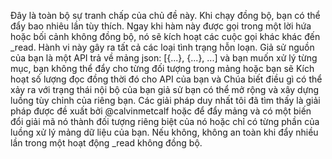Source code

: Đây là toàn bộ sự tranh chấp của chủ đề này. Khi chạy đồng bộ, bạn có thể đẩy bao nhiêu lần tùy thích. Ngay khi hàm này được gọi trong một lời hứa hoặc bối cảnh không đồng bộ, nó sẽ kích hoạt các cuộc gọi khác khác đến _read. Hành vi này gây ra tất cả các loại tình trạng hỗn loạn. Giả sử nguồn của bạn là một API trả về mảng json: [{...}, {...}, ...] và bạn muốn xử lý từng mục, bạn không thể đẩy cho từng đối tượng trong mảng hoặc bạn sẽ Kích hoạt số lượng đọc đồng thời đó cho API của bạn và Chúa biết điều gì có thể xảy ra với trạng thái nội bộ của bạn giả sử bạn có thể mở rộng và xây dựng luồng tùy chỉnh của riêng bạn. Các giải pháp duy nhất tôi đã tìm thấy là giải pháp được đề xuất bởi @calvinmetcalf hoặc để đẩy mảng và có một biến đổi giải mã nó thành đối tượng riêng biệt của nó hoặc chỉ có từng phần của luồng xử lý mảng dữ liệu của bạn. Nếu không, không an toàn khi đẩy nhiều lần trong một hoạt động _read không đồng bộ.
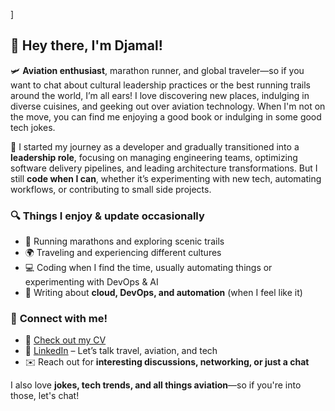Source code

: ]
## 👋 Hey there, I'm Djamal!

🛩️ **Aviation enthusiast**, marathon runner, and global traveler—so if you want to chat about cultural leadership practices or the best running trails around the world, I’m all ears! I love discovering new places, indulging in diverse cuisines, and geeking out over aviation technology. When I'm not on the move, you can find me enjoying a good book or indulging in some good tech jokes.

🚀 I started my journey as a developer and gradually transitioned into a **leadership role**, focusing on managing engineering teams, optimizing software delivery pipelines, and leading architecture transformations. But I still **code when I can**, whether it’s experimenting with new tech, automating workflows, or contributing to small side projects.

### 🔍 **Things I enjoy & update occasionally**
- 🏃 Running marathons and exploring scenic trails  
- 🌍 Traveling and experiencing different cultures  
- 💻 Coding when I find the time, usually automating things or experimenting with DevOps & AI  
- 📂 Writing about **cloud, DevOps, and automation** (when I feel like it)  

### 📢 **Connect with me!**
- 💼 [Check out my CV](https://douikene.github.io/)  
- 🏢 [LinkedIn](https://www.linkedin.com/in/douikene/) – Let’s talk travel, aviation, and tech  
- ✉️ Reach out for **interesting discussions, networking, or just a chat**  

I also love **jokes, tech trends, and all things aviation**—so if you're into those, let's chat!  

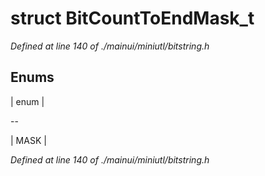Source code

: # struct BitCountToEndMask_t

*Defined at line 140 of ./mainui/miniutl/bitstring.h*

## Enums

| enum  |

--

| MASK |


*Defined at line 140 of ./mainui/miniutl/bitstring.h*



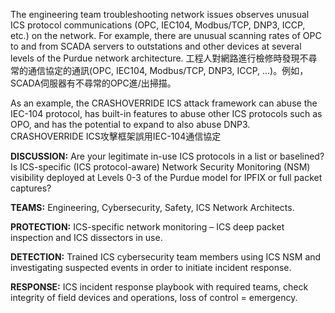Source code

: 
The engineering team troubleshooting network issues observes unusual ICS protocol communications (OPC, IEC104, Modbus/TCP, DNP3, ICCP, etc.) on the network. For example, there are unusual scanning rates of OPC to and from SCADA servers to outstations and other devices at several levels of the Purdue network architecture. 
工程人對網路進行檢修時發現不尋常的通信協定的通訊(OPC, IEC104, Modbus/TCP, DNP3, ICCP, ...)。例如，SCADA伺服器有不尋常的OPC進/出掃描。

As an example, the CRASHOVERRIDE ICS attack framework can abuse the IEC-104 protocol, has built-in features to abuse other ICS protocols such as OPO, and has the potential to expand to also abuse DNP3.
CRASHOVERRIDE ICS攻擊框架誤用IEC-104通信協定

**DISCUSSION:** Are your legitimate in-use ICS protocols in a list or baselined? Is ICS-specific (ICS protocol-aware) Network Security Monitoring (NSM) visibility deployed at Levels 0-3 of the Purdue model for IPFIX or full packet captures?

**TEAMS:** Engineering, Cybersecurity, Safety, ICS Network Architects.

**PROTECTION:** ICS-specific network monitoring – ICS deep packet inspection and ICS dissectors in use.

**DETECTION:** Trained ICS cybersecurity team members using ICS NSM and investigating suspected events in order to initiate incident response.

**RESPONSE:** ICS incident response playbook with required teams, check integrity of field devices and operations, loss of control = emergency.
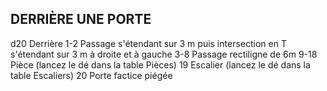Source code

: ## DERRIÈRE UNE PORTE


d20 Derrière
1-2 Passage s'étendant sur 3 m puis intersection en T
s'étendant sur 3 m à droite et à gauche
3-8 Passage rectiligne de 6m
9-18 Pièce (lancez le dé dans la table Pièces)
19 Escalier (lancez le dé dans la table Escaliers)
20 Porte factice piégée
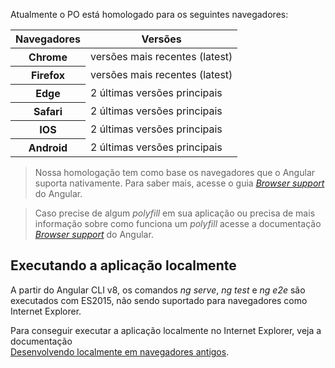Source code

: [comment]: # (@label Compatibilidade com os navegadores)
[comment]: # (@link guides/browser-support)

Atualmente o PO está homologado para os seguintes navegadores:

<div class="po-row">
  <div class="po-xl-6 po-lg-8 po-md-10 po-sm-12">
    <table class="po-table">
    <thead>
      <tr class="po-table-header">
        <th class="po-table-header-ellipsis">Navegadores</th>
        <th class="po-table-header-ellipsis">Versões</th>
      </tr>
    </thead>
    <tbody>
      <tr class="po-table-row">
        <th class="po-table-column">Chrome</th>
        <td class="po-table-column">versões mais recentes (latest)</td>
      </tr>
      <tr class="po-table-row">
        <th class="po-table-column">Firefox</th>
        <td class="po-table-column">versões mais recentes (latest)</td>
      </tr>
      <tr class="po-table-row">
        <th class="po-table-column">Edge</th>
        <td class="po-table-column">2 últimas versões principais</td>
      </tr>
      <tr class="po-table-row">
        <th class="po-table-column">Safari</th>
        <td class="po-table-column">2 últimas versões principais</td>
      </tr>
      <tr class="po-table-row">
        <th class="po-table-column">IOS</th>
        <td class="po-table-column">2 últimas versões principais</td>
      </tr>
      <tr class="po-table-row">
        <th class="po-table-column">Android</th>
        <td class="po-table-column">2 últimas versões principais</td>
      </tr>
    </tbody>
    </table>
  </div>
</div>

> Nossa homologação tem como base os navegadores que o Angular suporta nativamente. Para saber mais, acesse o guia
[*Browser support*](https://angular.io/guide/browser-support) do Angular.

> Caso precise de algum *polyfill* em sua aplicação ou precisa de mais informação sobre como funciona um *polyfill* 
acesse a documentação [*Browser support*](https://angular.io/guide/browser-support) do Angular.

## Executando a aplicação localmente

A partir do Angular CLI v8, os comandos *ng serve*, *ng test* e *ng e2e* são executados com ES2015, não sendo suportado para navegadores como Internet Explorer.

Para conseguir executar a aplicação localmente no Internet Explorer, veja a documentação  
[Desenvolvendo localmente em navegadores antigos](https://angular.io/guide/deployment#local-development-in-older-browsers).
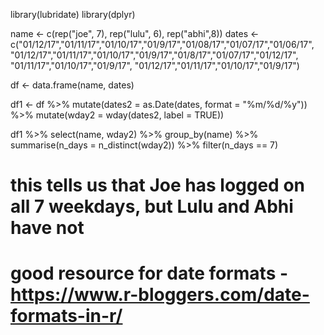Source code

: library(lubridate)
library(dplyr)

name <- c(rep("joe", 7), rep("lulu", 6), rep("abhi",8))
dates <- c("01/12/17","01/11/17","01/10/17","01/9/17","01/08/17","01/07/17","01/06/17",
           "01/12/17","01/11/17","01/10/17","01/9/17","01/8/17","01/07/17","01/12/17",
           "01/11/17","01/10/17","01/9/17", "01/12/17","01/11/17","01/10/17","01/9/17")

df <- data.frame(name, dates)

df1 <- df %>% mutate(dates2 = as.Date(dates, format = "%m/%d/%y")) %>%
  mutate(wday2 = wday(dates2, label = TRUE))

df1 %>% select(name, wday2) %>% group_by(name) %>% summarise(n_days = n_distinct(wday2)) %>% filter(n_days == 7)


# this tells us that Joe has logged on all 7 weekdays, but Lulu and Abhi have not

# good resource for date formats - https://www.r-bloggers.com/date-formats-in-r/
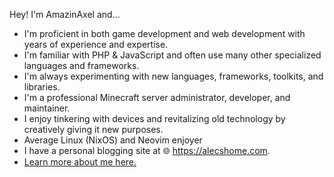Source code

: Hey! I'm AmazinAxel and...
- I'm proficient in both game development and web development with years of experience and expertise. 
- I'm familiar with PHP & JavaScript and often use many other specialized languages and frameworks.
- I'm always experimenting with new languages, frameworks, toolkits, and libraries.
- I'm a professional Minecraft server administrator, developer, and maintainer.
- I enjoy tinkering with devices and revitalizing old technology by creatively giving it new purposes.
- Average Linux (NixOS) and Neovim enjoyer
- I have a personal blogging site at 🌐 <https://alecshome.com>.
- [Learn more about me here.](https://amazinaxel.com/about-me.html)
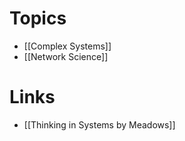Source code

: # Topics 
* [[Complex Systems]]
* [[Network Science]]

# Links 
* [[Thinking in Systems by Meadows]]
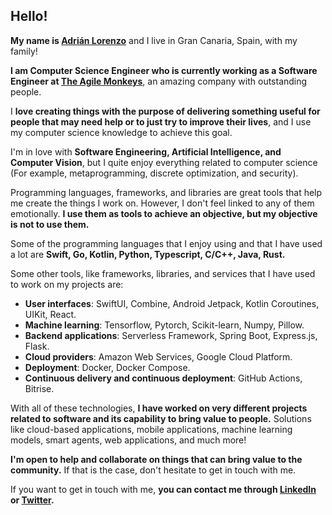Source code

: ## Hello!

**My name is [Adrián Lorenzo](https://adrianlorenzo.dev)** and I live in Gran Canaria, Spain, with my family! 

**I am Computer Science Engineer who is currently working as a Software Engineer at [The Agile Monkeys](https://www.theagilemonkeys.com)**, an amazing company with outstanding people. 

I **love creating things with the purpose of delivering something useful for people that may need help or to just try to improve their lives**, and I use my computer science knowledge to achieve this goal.

I'm in love with **Software Engineering, Artificial Intelligence, and Computer Vision**, but I quite enjoy everything related to computer science (For example, metaprogramming, discrete optimization, and security).

Programming languages, frameworks, and libraries are great tools that help me create the things I work on. However, I don't feel linked to any of them emotionally. **I use them as tools to achieve an objective, but my objective is not to use them.**

Some of the programming languages that I enjoy using and that I have used a lot are **Swift, Go, Kotlin, Python, Typescript, C/C++, Java, Rust.**

Some other tools, like frameworks, libraries, and services that I have used to work on my projects are: 

- **User interfaces**: SwiftUI, Combine, Android Jetpack, Kotlin Coroutines, UIKit, React.
- **Machine learning**: Tensorflow, Pytorch, Scikit-learn, Numpy, Pillow. 
- **Backend applications**: Serverless Framework, Spring Boot, Express.js, Flask.
- **Cloud providers**: Amazon Web Services, Google Cloud Platform.
- **Deployment**: Docker, Docker Compose.
- **Continuous delivery and continuous deployment**: GitHub Actions, Bitrise.

With all of these technologies, **I have worked on very different projects related to software and its capability to bring value to people.** Solutions like cloud-based applications, mobile applications, machine learning models, smart agents, web applications, and much more!

**I'm open to help and collaborate on things that can bring value to the community.** If that is the case, don't hesitate to get in touch with me.

If you want to get in touch with me, **you can contact me through [LinkedIn](https://www.linkedin.com/in/adrianlorenzomelian/) or [Twitter](https://twitter.com/xAdrianLorenzo).**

**EXERCISE PROMPT:**
Copy the lines above that hold the word "developer".

**OUTPUT OF THE EXERCISE:**
🚀 I started my journey as a developer and gradually transitioned into a **leadership role**, focusing on managing engineering teams, optimizing software delivery pipelines, and leading architecture transformations. But I still **code when I can**, whether it’s experimenting with new tech, automating workflows, or contributing to small side projects.
- I'm a professional Minecraft server administrator, developer, and maintainer.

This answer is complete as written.